** The records follows **

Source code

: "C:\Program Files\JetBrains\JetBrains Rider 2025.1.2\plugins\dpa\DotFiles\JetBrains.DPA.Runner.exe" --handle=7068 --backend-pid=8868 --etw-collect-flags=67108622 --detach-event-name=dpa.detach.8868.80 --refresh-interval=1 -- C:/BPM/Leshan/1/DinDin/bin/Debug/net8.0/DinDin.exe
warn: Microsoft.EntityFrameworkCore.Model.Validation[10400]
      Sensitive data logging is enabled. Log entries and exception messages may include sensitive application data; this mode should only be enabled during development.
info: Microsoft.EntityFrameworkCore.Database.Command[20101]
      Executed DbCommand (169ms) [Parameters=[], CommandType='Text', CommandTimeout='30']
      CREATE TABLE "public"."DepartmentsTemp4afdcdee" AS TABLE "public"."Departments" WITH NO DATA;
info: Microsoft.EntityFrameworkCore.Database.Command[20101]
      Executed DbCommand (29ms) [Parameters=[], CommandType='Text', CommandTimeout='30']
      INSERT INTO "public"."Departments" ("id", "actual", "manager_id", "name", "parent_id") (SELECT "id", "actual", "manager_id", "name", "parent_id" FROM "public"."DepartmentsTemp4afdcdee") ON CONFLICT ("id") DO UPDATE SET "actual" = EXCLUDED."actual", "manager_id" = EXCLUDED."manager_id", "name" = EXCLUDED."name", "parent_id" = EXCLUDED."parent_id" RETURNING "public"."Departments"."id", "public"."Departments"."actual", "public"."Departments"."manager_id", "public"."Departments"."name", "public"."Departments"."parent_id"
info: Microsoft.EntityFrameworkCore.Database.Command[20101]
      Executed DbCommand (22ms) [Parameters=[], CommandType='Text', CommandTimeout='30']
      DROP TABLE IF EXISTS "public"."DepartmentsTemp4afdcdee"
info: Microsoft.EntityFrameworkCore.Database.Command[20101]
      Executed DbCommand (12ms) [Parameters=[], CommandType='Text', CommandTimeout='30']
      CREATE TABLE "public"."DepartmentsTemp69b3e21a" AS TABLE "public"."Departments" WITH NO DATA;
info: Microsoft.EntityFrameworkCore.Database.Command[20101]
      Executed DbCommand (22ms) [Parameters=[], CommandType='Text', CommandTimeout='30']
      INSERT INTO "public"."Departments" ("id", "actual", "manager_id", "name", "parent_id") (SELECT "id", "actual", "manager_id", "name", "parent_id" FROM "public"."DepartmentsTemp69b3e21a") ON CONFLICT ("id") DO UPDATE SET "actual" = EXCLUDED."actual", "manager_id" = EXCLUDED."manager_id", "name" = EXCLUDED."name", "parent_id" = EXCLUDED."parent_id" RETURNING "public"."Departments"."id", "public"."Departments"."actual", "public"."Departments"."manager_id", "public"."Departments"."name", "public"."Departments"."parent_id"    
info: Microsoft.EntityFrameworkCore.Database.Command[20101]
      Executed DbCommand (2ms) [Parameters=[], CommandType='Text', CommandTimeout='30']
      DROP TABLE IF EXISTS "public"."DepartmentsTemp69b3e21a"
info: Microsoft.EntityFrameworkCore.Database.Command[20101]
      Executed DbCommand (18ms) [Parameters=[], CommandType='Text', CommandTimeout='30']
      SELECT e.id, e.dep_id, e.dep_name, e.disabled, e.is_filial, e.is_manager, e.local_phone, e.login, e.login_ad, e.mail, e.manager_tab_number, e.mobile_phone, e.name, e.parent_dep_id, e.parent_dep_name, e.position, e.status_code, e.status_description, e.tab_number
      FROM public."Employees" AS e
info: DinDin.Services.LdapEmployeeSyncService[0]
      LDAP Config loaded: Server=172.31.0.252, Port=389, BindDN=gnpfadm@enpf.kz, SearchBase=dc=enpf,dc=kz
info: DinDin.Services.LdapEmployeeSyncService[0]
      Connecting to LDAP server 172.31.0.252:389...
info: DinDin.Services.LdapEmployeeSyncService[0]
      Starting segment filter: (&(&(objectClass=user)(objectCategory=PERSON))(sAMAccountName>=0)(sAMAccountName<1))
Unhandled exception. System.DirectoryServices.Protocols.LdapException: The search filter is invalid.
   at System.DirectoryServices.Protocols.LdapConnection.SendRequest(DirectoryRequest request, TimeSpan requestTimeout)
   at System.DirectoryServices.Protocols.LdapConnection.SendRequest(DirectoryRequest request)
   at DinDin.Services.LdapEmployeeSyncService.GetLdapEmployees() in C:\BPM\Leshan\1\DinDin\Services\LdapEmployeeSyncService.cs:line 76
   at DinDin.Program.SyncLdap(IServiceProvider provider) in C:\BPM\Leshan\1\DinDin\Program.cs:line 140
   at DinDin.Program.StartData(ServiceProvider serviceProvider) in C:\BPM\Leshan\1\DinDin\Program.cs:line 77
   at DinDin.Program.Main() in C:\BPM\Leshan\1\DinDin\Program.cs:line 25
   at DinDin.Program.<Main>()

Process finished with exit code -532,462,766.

** End of The records **

Brief — Go through the entries and filter for lines holding the word "CommandType"; copy each match.

Expected output —
      Executed DbCommand (169ms) [Parameters=[], CommandType='Text', CommandTimeout='30']
      Executed DbCommand (29ms) [Parameters=[], CommandType='Text', CommandTimeout='30']
      Executed DbCommand (22ms) [Parameters=[], CommandType='Text', CommandTimeout='30']
      Executed DbCommand (12ms) [Parameters=[], CommandType='Text', CommandTimeout='30']
      Executed DbCommand (22ms) [Parameters=[], CommandType='Text', CommandTimeout='30']
      Executed DbCommand (2ms) [Parameters=[], CommandType='Text', CommandTimeout='30']
      Executed DbCommand (18ms) [Parameters=[], CommandType='Text', CommandTimeout='30']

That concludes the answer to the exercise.